── Supplied records

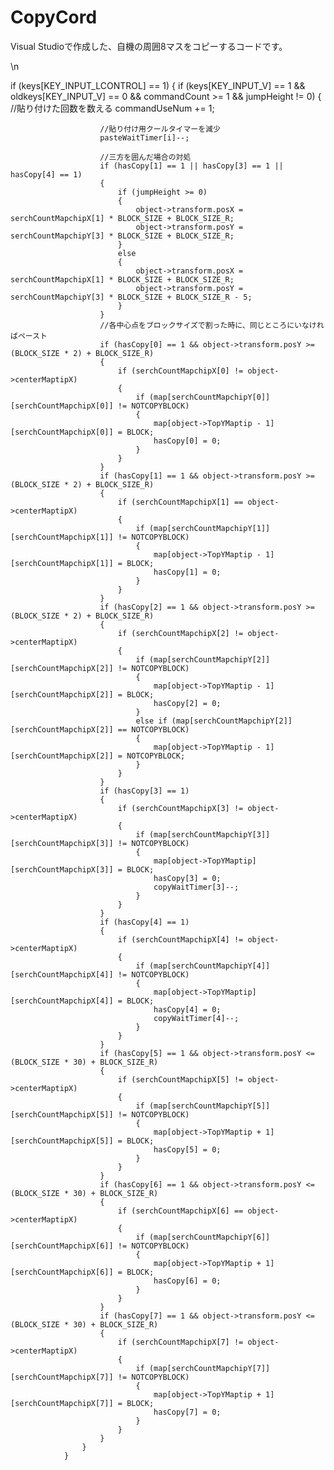 # CopyCord
Visual Studioで作成した、自機の周囲8マスをコピーするコードです。





\n

if (keys[KEY_INPUT_LCONTROL] == 1)
				{
					if (keys[KEY_INPUT_V] == 1 && oldkeys[KEY_INPUT_V] == 0 && commandCount >= 1 && jumpHeight != 0)
					{
						//貼り付けた回数を数える
						commandUseNum += 1;

						//貼り付け用クールタイマーを減少
						pasteWaitTimer[i]--;

						//三方を囲んだ場合の対処
						if (hasCopy[1] == 1 || hasCopy[3] == 1 || hasCopy[4] == 1)
						{
							if (jumpHeight >= 0)
							{
								object->transform.posX = serchCountMapchipX[1] * BLOCK_SIZE + BLOCK_SIZE_R;
								object->transform.posY = serchCountMapchipY[3] * BLOCK_SIZE + BLOCK_SIZE_R;
							}
							else
							{
								object->transform.posX = serchCountMapchipX[1] * BLOCK_SIZE + BLOCK_SIZE_R;
								object->transform.posY = serchCountMapchipY[3] * BLOCK_SIZE + BLOCK_SIZE_R - 5;
							}
						}
						//各中心点をブロックサイズで割った時に、同じところにいなければペースト
						if (hasCopy[0] == 1 && object->transform.posY >= (BLOCK_SIZE * 2) + BLOCK_SIZE_R)
						{
							if (serchCountMapchipX[0] != object->centerMaptipX)
							{
								if (map[serchCountMapchipY[0]][serchCountMapchipX[0]] != NOTCOPYBLOCK)
								{
									map[object->TopYMaptip - 1][serchCountMapchipX[0]] = BLOCK;
									hasCopy[0] = 0;
								}
							}
						}
						if (hasCopy[1] == 1 && object->transform.posY >= (BLOCK_SIZE * 2) + BLOCK_SIZE_R)
						{
							if (serchCountMapchipX[1] == object->centerMaptipX)
							{
								if (map[serchCountMapchipY[1]][serchCountMapchipX[1]] != NOTCOPYBLOCK)
								{
									map[object->TopYMaptip - 1][serchCountMapchipX[1]] = BLOCK;
									hasCopy[1] = 0;
								}
							}
						}
						if (hasCopy[2] == 1 && object->transform.posY >= (BLOCK_SIZE * 2) + BLOCK_SIZE_R)
						{
							if (serchCountMapchipX[2] != object->centerMaptipX)
							{
								if (map[serchCountMapchipY[2]][serchCountMapchipX[2]] != NOTCOPYBLOCK)
								{
									map[object->TopYMaptip - 1][serchCountMapchipX[2]] = BLOCK;
									hasCopy[2] = 0;
								}
								else if (map[serchCountMapchipY[2]][serchCountMapchipX[2]] == NOTCOPYBLOCK)
								{
									map[object->TopYMaptip - 1][serchCountMapchipX[2]] = NOTCOPYBLOCK;
								}
							}
						}
						if (hasCopy[3] == 1)
						{
							if (serchCountMapchipX[3] != object->centerMaptipX)
							{
								if (map[serchCountMapchipY[3]][serchCountMapchipX[3]] != NOTCOPYBLOCK)
								{
									map[object->TopYMaptip][serchCountMapchipX[3]] = BLOCK;
									hasCopy[3] = 0;
									copyWaitTimer[3]--;
								}
							}
						}
						if (hasCopy[4] == 1)
						{
							if (serchCountMapchipX[4] != object->centerMaptipX)
							{
								if (map[serchCountMapchipY[4]][serchCountMapchipX[4]] != NOTCOPYBLOCK)
								{
									map[object->TopYMaptip][serchCountMapchipX[4]] = BLOCK;
									hasCopy[4] = 0;
									copyWaitTimer[4]--;
								}
							}
						}
						if (hasCopy[5] == 1 && object->transform.posY <= (BLOCK_SIZE * 30) + BLOCK_SIZE_R)
						{
							if (serchCountMapchipX[5] != object->centerMaptipX)
							{
								if (map[serchCountMapchipY[5]][serchCountMapchipX[5]] != NOTCOPYBLOCK)
								{
									map[object->TopYMaptip + 1][serchCountMapchipX[5]] = BLOCK;
									hasCopy[5] = 0;
								}
							}
						}
						if (hasCopy[6] == 1 && object->transform.posY <= (BLOCK_SIZE * 30) + BLOCK_SIZE_R)
						{
							if (serchCountMapchipX[6] == object->centerMaptipX)
							{
								if (map[serchCountMapchipY[6]][serchCountMapchipX[6]] != NOTCOPYBLOCK)
								{
									map[object->TopYMaptip + 1][serchCountMapchipX[6]] = BLOCK;
									hasCopy[6] = 0;
								}
							}
						}
						if (hasCopy[7] == 1 && object->transform.posY <= (BLOCK_SIZE * 30) + BLOCK_SIZE_R)
						{
							if (serchCountMapchipX[7] != object->centerMaptipX)
							{
								if (map[serchCountMapchipY[7]][serchCountMapchipX[7]] != NOTCOPYBLOCK)
								{
									map[object->TopYMaptip + 1][serchCountMapchipX[7]] = BLOCK;
									hasCopy[7] = 0;
								}
							}
						}
					}
				}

────

What you will do -
Set the pictures aside and reproduce the data above exactly.

Reply to the exercise -
 # CopyCord
Visual Studioで作成した、自機の周囲8マスをコピーするコードです。





\n

if (keys[KEY_INPUT_LCONTROL] == 1)
				{
					if (keys[KEY_INPUT_V] == 1 && oldkeys[KEY_INPUT_V] == 0 && commandCount >= 1 && jumpHeight != 0)
					{
						//貼り付けた回数を数える
						commandUseNum += 1;

						//貼り付け用クールタイマーを減少
						pasteWaitTimer[i]--;

						//三方を囲んだ場合の対処
						if (hasCopy[1] == 1 || hasCopy[3] == 1 || hasCopy[4] == 1)
						{
							if (jumpHeight >= 0)
							{
								object->transform.posX = serchCountMapchipX[1] * BLOCK_SIZE + BLOCK_SIZE_R;
								object->transform.posY = serchCountMapchipY[3] * BLOCK_SIZE + BLOCK_SIZE_R;
							}
							else
							{
								object->transform.posX = serchCountMapchipX[1] * BLOCK_SIZE + BLOCK_SIZE_R;
								object->transform.posY = serchCountMapchipY[3] * BLOCK_SIZE + BLOCK_SIZE_R - 5;
							}
						}
						//各中心点をブロックサイズで割った時に、同じところにいなければペースト
						if (hasCopy[0] == 1 && object->transform.posY >= (BLOCK_SIZE * 2) + BLOCK_SIZE_R)
						{
							if (serchCountMapchipX[0] != object->centerMaptipX)
							{
								if (map[serchCountMapchipY[0]][serchCountMapchipX[0]] != NOTCOPYBLOCK)
								{
									map[object->TopYMaptip - 1][serchCountMapchipX[0]] = BLOCK;
									hasCopy[0] = 0;
								}
							}
						}
						if (hasCopy[1] == 1 && object->transform.posY >= (BLOCK_SIZE * 2) + BLOCK_SIZE_R)
						{
							if (serchCountMapchipX[1] == object->centerMaptipX)
							{
								if (map[serchCountMapchipY[1]][serchCountMapchipX[1]] != NOTCOPYBLOCK)
								{
									map[object->TopYMaptip - 1][serchCountMapchipX[1]] = BLOCK;
									hasCopy[1] = 0;
								}
							}
						}
						if (hasCopy[2] == 1 && object->transform.posY >= (BLOCK_SIZE * 2) + BLOCK_SIZE_R)
						{
							if (serchCountMapchipX[2] != object->centerMaptipX)
							{
								if (map[serchCountMapchipY[2]][serchCountMapchipX[2]] != NOTCOPYBLOCK)
								{
									map[object->TopYMaptip - 1][serchCountMapchipX[2]] = BLOCK;
									hasCopy[2] = 0;
								}
								else if (map[serchCountMapchipY[2]][serchCountMapchipX[2]] == NOTCOPYBLOCK)
								{
									map[object->TopYMaptip - 1][serchCountMapchipX[2]] = NOTCOPYBLOCK;
								}
							}
						}
						if (hasCopy[3] == 1)
						{
							if (serchCountMapchipX[3] != object->centerMaptipX)
							{
								if (map[serchCountMapchipY[3]][serchCountMapchipX[3]] != NOTCOPYBLOCK)
								{
									map[object->TopYMaptip][serchCountMapchipX[3]] = BLOCK;
									hasCopy[3] = 0;
									copyWaitTimer[3]--;
								}
							}
						}
						if (hasCopy[4] == 1)
						{
							if (serchCountMapchipX[4] != object->centerMaptipX)
							{
								if (map[serchCountMapchipY[4]][serchCountMapchipX[4]] != NOTCOPYBLOCK)
								{
									map[object->TopYMaptip][serchCountMapchipX[4]] = BLOCK;
									hasCopy[4] = 0;
									copyWaitTimer[4]--;
								}
							}
						}
						if (hasCopy[5] == 1 && object->transform.posY <= (BLOCK_SIZE * 30) + BLOCK_SIZE_R)
						{
							if (serchCountMapchipX[5] != object->centerMaptipX)
							{
								if (map[serchCountMapchipY[5]][serchCountMapchipX[5]] != NOTCOPYBLOCK)
								{
									map[object->TopYMaptip + 1][serchCountMapchipX[5]] = BLOCK;
									hasCopy[5] = 0;
								}
							}
						}
						if (hasCopy[6] == 1 && object->transform.posY <= (BLOCK_SIZE * 30) + BLOCK_SIZE_R)
						{
							if (serchCountMapchipX[6] == object->centerMaptipX)
							{
								if (map[serchCountMapchipY[6]][serchCountMapchipX[6]] != NOTCOPYBLOCK)
								{
									map[object->TopYMaptip + 1][serchCountMapchipX[6]] = BLOCK;
									hasCopy[6] = 0;
								}
							}
						}
						if (hasCopy[7] == 1 && object->transform.posY <= (BLOCK_SIZE * 30) + BLOCK_SIZE_R)
						{
							if (serchCountMapchipX[7] != object->centerMaptipX)
							{
								if (map[serchCountMapchipY[7]][serchCountMapchipX[7]] != NOTCOPYBLOCK)
								{
									map[object->TopYMaptip + 1][serchCountMapchipX[7]] = BLOCK;
									hasCopy[7] = 0;
								}
							}
						}
					}
				}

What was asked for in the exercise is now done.